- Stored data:
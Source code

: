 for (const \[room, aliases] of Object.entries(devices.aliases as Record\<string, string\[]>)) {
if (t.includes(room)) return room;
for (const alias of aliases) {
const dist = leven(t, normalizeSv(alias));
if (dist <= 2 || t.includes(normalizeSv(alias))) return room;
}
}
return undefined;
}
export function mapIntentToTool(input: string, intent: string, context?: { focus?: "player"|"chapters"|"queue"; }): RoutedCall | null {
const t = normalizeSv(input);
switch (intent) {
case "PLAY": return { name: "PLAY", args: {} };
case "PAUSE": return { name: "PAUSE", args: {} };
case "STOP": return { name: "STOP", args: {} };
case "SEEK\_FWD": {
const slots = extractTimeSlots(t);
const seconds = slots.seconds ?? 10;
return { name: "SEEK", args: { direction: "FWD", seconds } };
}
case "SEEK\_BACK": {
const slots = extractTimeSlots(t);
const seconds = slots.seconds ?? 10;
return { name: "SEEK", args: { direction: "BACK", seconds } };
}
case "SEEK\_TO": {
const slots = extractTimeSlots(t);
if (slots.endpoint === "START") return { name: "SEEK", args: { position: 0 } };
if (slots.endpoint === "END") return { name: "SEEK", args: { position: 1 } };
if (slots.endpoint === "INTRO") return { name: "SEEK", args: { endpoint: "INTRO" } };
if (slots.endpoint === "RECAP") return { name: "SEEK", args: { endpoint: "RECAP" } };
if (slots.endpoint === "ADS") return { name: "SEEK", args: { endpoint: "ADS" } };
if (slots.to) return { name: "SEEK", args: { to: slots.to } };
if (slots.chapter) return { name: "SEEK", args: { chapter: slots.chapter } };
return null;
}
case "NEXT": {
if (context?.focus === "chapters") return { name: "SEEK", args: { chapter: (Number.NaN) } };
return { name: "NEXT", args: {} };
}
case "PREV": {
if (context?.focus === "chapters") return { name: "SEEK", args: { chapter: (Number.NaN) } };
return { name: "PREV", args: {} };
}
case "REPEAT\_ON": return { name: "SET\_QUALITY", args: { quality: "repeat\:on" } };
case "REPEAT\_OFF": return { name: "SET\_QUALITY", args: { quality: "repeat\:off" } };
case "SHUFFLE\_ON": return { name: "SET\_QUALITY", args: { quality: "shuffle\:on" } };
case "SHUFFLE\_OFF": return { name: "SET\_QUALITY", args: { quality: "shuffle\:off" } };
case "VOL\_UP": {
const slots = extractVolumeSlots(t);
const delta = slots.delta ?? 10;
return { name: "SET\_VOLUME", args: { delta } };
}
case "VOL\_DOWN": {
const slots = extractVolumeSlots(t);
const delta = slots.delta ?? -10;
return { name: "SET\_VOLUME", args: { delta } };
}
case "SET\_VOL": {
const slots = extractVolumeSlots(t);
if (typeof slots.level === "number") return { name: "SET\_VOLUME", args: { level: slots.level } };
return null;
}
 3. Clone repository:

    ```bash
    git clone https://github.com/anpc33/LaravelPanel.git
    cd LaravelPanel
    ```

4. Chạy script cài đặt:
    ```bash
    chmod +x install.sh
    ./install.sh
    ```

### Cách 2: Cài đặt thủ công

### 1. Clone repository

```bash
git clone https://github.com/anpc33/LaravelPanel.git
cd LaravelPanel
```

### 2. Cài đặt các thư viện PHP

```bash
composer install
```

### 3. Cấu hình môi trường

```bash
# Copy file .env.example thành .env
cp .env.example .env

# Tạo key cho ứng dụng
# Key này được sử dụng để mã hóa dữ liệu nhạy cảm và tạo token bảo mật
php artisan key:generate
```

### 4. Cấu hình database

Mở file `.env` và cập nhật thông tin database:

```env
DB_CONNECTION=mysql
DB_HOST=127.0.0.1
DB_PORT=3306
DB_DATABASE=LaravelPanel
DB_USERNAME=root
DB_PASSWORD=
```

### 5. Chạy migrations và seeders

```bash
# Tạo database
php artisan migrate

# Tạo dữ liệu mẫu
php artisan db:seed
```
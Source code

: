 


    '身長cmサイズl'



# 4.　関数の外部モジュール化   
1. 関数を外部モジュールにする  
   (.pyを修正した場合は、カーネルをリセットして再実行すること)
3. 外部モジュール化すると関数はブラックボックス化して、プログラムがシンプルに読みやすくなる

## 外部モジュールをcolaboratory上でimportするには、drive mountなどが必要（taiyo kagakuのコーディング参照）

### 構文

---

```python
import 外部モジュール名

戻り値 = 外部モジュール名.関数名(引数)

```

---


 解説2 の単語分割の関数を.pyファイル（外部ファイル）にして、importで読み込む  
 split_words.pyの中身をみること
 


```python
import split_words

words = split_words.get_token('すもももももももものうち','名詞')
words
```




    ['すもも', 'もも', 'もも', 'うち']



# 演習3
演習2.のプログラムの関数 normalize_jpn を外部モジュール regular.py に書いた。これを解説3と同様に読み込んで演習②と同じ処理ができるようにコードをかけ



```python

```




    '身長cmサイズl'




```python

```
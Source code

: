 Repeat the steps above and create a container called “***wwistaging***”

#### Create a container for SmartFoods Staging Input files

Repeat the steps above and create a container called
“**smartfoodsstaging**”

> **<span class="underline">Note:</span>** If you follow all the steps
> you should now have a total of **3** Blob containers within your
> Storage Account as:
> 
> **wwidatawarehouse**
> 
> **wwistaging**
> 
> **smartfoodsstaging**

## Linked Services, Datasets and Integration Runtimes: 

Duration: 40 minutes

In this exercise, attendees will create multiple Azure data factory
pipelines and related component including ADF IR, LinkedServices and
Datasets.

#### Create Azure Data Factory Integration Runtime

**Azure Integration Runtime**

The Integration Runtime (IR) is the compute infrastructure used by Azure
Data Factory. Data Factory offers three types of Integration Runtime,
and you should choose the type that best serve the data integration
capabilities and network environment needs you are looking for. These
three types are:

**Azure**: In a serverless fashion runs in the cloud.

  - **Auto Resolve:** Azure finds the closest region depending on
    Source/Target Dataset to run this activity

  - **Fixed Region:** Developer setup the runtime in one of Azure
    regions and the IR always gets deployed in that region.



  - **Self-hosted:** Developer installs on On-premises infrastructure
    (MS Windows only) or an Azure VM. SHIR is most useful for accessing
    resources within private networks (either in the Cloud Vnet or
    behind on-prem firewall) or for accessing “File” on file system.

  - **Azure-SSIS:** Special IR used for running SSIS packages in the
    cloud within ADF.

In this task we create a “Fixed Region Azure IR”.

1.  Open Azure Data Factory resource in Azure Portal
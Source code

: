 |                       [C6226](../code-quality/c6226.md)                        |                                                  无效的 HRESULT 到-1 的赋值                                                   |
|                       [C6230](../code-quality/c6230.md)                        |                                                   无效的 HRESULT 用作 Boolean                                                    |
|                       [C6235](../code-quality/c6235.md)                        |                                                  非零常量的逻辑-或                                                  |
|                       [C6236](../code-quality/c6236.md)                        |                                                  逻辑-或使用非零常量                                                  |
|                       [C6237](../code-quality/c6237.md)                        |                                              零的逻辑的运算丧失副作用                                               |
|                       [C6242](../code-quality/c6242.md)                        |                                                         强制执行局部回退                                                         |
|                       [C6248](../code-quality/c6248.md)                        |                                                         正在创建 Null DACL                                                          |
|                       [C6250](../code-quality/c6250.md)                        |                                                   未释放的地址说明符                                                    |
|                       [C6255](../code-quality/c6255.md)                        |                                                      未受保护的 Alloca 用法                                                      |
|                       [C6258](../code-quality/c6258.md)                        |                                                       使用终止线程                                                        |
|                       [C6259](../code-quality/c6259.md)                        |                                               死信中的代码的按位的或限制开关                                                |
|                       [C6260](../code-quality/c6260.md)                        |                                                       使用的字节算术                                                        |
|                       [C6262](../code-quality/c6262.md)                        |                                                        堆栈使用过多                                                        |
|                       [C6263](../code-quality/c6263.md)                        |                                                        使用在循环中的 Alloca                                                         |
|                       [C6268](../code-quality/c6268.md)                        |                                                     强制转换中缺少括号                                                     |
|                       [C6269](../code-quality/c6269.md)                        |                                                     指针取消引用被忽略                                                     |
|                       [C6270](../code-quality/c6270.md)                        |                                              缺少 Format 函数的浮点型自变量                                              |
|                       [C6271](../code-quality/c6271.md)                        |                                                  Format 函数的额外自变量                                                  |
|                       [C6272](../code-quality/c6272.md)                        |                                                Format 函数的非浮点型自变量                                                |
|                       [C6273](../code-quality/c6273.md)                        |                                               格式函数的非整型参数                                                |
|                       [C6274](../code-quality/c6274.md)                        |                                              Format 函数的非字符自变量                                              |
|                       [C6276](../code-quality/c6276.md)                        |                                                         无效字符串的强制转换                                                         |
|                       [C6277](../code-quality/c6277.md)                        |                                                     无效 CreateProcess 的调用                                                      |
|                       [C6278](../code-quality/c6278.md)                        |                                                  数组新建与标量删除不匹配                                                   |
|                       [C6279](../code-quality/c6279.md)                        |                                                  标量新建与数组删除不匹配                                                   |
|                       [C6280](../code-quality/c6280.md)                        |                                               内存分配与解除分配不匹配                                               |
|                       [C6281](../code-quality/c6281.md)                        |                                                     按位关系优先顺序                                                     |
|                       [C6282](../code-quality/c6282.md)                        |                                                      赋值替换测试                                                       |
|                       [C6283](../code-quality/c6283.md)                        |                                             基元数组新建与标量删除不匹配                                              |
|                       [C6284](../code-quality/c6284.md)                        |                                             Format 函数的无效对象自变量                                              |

- TASK INSTRUCTIONS: Please report how many lines in the records above contain the word "Datasets", and give nothing but the number.

- TASK RESULT: 2